▶ **Work request**
These records contain pictures, which must be left out; copy exactly the lines from the one with "## Though this" up to and including the one with "- create test".

▶ **Source material**
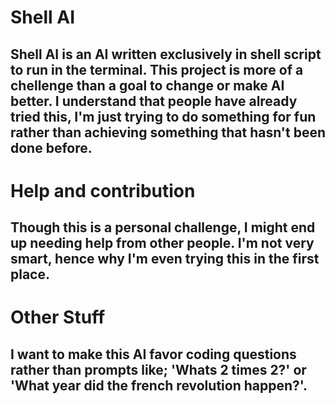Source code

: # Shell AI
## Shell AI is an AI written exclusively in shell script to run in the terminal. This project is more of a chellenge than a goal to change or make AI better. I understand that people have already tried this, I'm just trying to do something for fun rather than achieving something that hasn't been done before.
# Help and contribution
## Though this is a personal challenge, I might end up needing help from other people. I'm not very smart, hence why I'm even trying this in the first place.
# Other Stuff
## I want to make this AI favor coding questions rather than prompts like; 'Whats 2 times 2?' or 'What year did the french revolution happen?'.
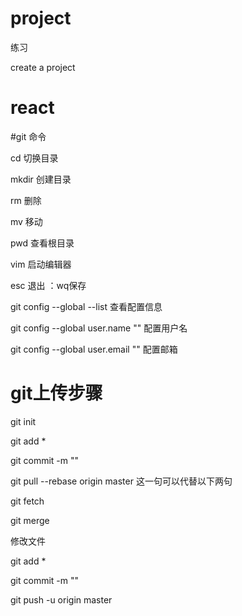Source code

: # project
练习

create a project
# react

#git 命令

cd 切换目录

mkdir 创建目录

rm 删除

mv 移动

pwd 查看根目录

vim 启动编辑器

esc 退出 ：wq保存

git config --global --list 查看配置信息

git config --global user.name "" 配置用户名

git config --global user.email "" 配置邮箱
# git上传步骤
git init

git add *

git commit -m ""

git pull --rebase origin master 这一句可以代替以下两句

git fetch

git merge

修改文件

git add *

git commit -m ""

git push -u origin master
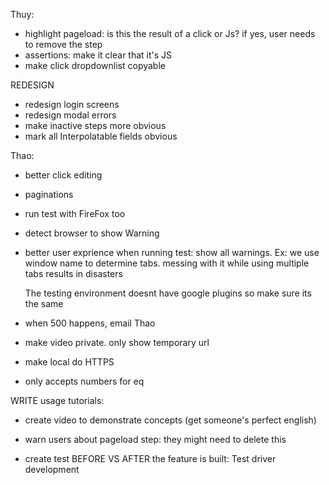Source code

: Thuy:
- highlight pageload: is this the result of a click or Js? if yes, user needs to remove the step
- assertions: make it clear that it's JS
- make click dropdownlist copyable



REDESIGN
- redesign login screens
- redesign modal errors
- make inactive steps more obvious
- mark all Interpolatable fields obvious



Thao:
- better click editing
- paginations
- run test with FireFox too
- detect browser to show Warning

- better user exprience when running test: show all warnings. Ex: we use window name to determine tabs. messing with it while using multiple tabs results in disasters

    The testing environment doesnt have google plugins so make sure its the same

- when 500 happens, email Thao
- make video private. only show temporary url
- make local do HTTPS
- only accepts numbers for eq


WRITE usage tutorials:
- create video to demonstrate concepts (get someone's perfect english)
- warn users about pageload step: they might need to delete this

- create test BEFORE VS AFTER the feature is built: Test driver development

...

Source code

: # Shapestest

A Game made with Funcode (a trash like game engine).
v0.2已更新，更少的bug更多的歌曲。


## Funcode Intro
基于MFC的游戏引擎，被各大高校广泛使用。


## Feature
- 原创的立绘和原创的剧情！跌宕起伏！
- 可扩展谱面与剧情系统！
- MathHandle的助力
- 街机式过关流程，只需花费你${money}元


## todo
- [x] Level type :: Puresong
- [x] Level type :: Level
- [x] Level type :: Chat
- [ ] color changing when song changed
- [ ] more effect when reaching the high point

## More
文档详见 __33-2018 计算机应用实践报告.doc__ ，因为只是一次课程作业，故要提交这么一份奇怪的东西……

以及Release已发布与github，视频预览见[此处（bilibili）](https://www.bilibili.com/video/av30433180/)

▶ **Response to this task**
## Though this is a personal challenge, I might end up needing help from other people. I'm not very smart, hence why I'm even trying this in the first place.
# Other Stuff
## I want to make this AI favor coding questions rather than prompts like; 'Whats 2 times 2?' or 'What year did the french revolution happen?'.
Source code

: # project
练习

create a project
# react

#git 命令

cd 切换目录

mkdir 创建目录

rm 删除

mv 移动

pwd 查看根目录

vim 启动编辑器

esc 退出 ：wq保存

git config --global --list 查看配置信息

git config --global user.name "" 配置用户名

git config --global user.email "" 配置邮箱
# git上传步骤
git init

git add *

git commit -m ""

git pull --rebase origin master 这一句可以代替以下两句

git fetch

git merge

修改文件

git add *

git commit -m ""

git push -u origin master
Source code

: Thuy:
- highlight pageload: is this the result of a click or Js? if yes, user needs to remove the step
- assertions: make it clear that it's JS
- make click dropdownlist copyable



REDESIGN
- redesign login screens
- redesign modal errors
- make inactive steps more obvious
- mark all Interpolatable fields obvious



Thao:
- better click editing
- paginations
- run test with FireFox too
- detect browser to show Warning

- better user exprience when running test: show all warnings. Ex: we use window name to determine tabs. messing with it while using multiple tabs results in disasters

    The testing environment doesnt have google plugins so make sure its the same

- when 500 happens, email Thao
- make video private. only show temporary url
- make local do HTTPS
- only accepts numbers for eq


WRITE usage tutorials:
- create video to demonstrate concepts (get someone's perfect english)
- warn users about pageload step: they might need to delete this

- create test BEFORE VS AFTER the feature is built: Test driver development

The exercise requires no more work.